Para los comunistas argentinos es un verdadero orgullo la participación de nuestros
camaradas en esa etapa. El teniente Rodolfo, Marcelo Feito, es con su entrega
y su caída en una acción de combate el mejor testimonio de esa presencia.
Schafik, a quien un entrañable lazo unía con nuestro país, se va como uno de
esos imprescindibles, de los que hablaba Bertolt Brecht. Se va como el comandante
de un ejército popular, el Farabundo Martí para la Liberación Nacional, que
aportó trascendentales elementos en el camino de la liberación nacional y social
del pueblo salvadoreño. Momentos que, cambios en la situación internacional
mediante, se modificaron a comienzos de los años 90. Y ahí apareció la otra
gran faceta de este comunista ejemplar: su capacidad de liderar un proceso de
conversión de la enorme fuerza militar del Fmln en una fuerza política revolucionaria
para la transformación profunda de El Salvador. Su capacidad de leer la situación
con precisión quirúrgica para que, a la vuelta de los tiempos, podamos entender
que el Fmln no entregó las armas, sino que ofreció la paz conquistada a su pueblo,
para seguir desde ahí la misma lucha, con las mismas convicciones y el mismo
objetivo por el que había elegido la opción militar: el socialismo.
Pablo Mercau
SCHAFIK, SU HISTORIA DE CONSECUENTE REVOLUCIONARIO
Nace el 14 de octubre de 1930, en una familia de inmigrantes
palestinos de Belén. Se incorpora a la lucha política en 1944, en la escuela
secundaria, en la dictadura de Maximiliano Hernández Martínez y participa de
la huelga de brazos caídos, que lleva a la derrota de esa dictadura. Luego ingresa
en la Universidad de El Salvador, donde es un fuerte defensor de la Reforma
Universitaria. Participa muy activamente en la lucha que consagra la autonomía
universitaria y el gobierno tripartito, que está en la misma Constitución de
la República salvadoreña. Enfrenta todos los procesos dictatoriales, de persecución,
de cárcel, de tortura y de exilio. A Schafik se lo puede encontrar como desterrado
en Honduras, como refugiado en Guatemala y en Chile, donde vive una buena parte
de los procesos previos a la Unidad Popular.

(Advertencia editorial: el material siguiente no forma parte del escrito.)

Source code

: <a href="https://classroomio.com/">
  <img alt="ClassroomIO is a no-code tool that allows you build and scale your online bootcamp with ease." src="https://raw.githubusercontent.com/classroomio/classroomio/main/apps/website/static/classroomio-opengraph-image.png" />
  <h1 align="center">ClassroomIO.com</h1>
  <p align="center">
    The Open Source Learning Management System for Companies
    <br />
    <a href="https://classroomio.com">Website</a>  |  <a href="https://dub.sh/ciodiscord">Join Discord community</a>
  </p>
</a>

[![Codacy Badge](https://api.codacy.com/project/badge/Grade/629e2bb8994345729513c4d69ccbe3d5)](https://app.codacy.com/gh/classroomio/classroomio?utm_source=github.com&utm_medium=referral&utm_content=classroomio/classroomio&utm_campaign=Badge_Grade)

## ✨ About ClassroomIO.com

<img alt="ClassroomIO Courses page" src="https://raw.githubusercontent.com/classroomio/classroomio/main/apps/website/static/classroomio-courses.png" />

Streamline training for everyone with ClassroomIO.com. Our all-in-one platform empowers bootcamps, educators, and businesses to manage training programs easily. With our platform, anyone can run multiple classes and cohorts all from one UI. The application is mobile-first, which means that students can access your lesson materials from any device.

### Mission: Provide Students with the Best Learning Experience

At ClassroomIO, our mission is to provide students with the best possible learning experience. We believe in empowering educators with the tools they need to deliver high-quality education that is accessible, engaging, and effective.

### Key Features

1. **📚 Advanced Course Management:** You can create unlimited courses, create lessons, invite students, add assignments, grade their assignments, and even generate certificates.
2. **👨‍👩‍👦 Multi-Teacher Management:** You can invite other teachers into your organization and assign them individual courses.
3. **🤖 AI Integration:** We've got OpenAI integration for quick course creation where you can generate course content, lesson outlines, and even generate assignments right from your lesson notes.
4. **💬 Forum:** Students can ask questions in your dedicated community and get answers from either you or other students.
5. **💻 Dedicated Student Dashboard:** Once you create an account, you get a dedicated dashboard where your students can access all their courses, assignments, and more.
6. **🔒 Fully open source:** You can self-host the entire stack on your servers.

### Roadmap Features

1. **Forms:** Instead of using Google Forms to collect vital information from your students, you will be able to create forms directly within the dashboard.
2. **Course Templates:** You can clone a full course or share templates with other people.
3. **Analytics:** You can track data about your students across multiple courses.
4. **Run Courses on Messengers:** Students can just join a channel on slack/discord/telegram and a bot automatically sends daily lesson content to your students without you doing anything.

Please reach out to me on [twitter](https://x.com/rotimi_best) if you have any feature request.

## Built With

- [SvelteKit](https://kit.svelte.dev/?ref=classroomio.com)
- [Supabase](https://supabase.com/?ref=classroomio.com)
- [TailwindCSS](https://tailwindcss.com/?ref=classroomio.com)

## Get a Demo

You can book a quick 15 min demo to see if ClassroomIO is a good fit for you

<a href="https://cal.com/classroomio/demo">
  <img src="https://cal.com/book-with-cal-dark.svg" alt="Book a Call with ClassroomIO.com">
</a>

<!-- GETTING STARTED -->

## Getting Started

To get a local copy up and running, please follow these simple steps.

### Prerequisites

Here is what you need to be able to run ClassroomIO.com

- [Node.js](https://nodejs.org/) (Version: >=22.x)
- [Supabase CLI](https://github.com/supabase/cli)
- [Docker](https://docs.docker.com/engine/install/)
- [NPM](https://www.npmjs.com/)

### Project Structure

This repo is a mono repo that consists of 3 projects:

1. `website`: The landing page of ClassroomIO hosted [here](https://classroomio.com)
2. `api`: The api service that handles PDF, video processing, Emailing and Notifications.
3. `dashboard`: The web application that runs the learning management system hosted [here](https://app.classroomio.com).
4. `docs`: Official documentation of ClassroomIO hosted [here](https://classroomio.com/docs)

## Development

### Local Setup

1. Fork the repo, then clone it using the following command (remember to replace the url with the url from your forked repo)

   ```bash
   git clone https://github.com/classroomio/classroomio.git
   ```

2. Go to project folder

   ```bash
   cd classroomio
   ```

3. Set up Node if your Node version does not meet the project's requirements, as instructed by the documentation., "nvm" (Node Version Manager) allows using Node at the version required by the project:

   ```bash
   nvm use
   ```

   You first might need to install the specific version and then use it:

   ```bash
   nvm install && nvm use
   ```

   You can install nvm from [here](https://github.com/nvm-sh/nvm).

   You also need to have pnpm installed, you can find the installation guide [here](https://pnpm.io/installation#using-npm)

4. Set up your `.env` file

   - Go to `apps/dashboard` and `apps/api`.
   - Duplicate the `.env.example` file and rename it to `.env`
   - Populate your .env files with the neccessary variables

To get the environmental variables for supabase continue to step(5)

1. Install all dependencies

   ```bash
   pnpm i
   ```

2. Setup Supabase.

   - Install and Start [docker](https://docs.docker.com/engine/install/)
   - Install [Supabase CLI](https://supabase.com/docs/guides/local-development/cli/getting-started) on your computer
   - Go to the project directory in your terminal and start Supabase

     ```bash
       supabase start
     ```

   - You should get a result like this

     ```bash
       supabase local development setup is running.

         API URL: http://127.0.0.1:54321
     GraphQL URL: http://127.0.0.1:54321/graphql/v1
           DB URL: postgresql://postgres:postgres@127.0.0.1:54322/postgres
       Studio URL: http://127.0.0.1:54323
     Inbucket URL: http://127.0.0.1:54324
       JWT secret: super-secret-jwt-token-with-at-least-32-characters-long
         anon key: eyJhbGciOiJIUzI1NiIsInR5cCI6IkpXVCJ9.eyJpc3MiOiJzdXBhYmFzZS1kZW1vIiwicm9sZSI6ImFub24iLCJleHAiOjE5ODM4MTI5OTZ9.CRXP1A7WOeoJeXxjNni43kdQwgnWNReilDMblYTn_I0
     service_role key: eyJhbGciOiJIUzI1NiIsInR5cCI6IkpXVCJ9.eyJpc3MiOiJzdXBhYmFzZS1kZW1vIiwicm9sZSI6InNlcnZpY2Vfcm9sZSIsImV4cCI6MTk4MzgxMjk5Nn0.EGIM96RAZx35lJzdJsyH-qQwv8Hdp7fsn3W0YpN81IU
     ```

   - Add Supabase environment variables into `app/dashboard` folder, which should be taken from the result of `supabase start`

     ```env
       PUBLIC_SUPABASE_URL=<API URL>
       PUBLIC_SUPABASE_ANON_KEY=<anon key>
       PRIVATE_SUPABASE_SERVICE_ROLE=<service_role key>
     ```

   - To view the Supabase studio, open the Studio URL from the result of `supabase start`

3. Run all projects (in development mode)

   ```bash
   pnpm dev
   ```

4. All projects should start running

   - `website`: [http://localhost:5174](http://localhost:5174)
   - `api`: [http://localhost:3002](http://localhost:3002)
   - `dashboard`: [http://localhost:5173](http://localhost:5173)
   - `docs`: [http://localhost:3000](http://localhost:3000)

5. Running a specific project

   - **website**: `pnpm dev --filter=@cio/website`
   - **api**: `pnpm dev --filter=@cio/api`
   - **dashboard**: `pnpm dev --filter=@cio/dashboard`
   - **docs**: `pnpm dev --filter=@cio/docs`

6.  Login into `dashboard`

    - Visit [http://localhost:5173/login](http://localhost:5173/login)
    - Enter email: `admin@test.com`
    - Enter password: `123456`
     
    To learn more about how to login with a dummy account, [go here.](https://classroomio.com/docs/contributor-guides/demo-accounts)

En 1973 es elegido secretario general del Partido Comunista salvadoreño y desde
allí forma la Unión Nacional Opositora, compuesta de tres fuerzas: el Movimiento
Nacional Revolucionario, la Unión Democrática Nacionalista y el Partido Demócrata
Cristiano, en esa época el Partido Comunista estaba ilegalizado y no podía actuar
con su nombre, pero mientras tanto formaba distintos acuerdos para poder participar
en la lucha política. En ese período participan en cinco elecciones, entre ellas
dos presidenciales y ganan dos: la del 73 y la del 77. La derecha salvadoreña,
una de las más caracterizadas del continente y de las más peligrosas de América
Central, responde con una campaña brutal de persecución y represión. A partir
de que se acota la experiencia democrática, Schafik emprende el camino de la
lucha armada. "El desarrollo hasta las últimas consecuencias de la lucha democrática,
fue lo único que le pudo dar legitimidad a la lucha armada", decía Schafik Handal.
Ese sustento de masas fue, sin dudas, lo que la mantuvo durante doce años y
que hubiera llegado al triunfo de no haber cambiado la situación internacional.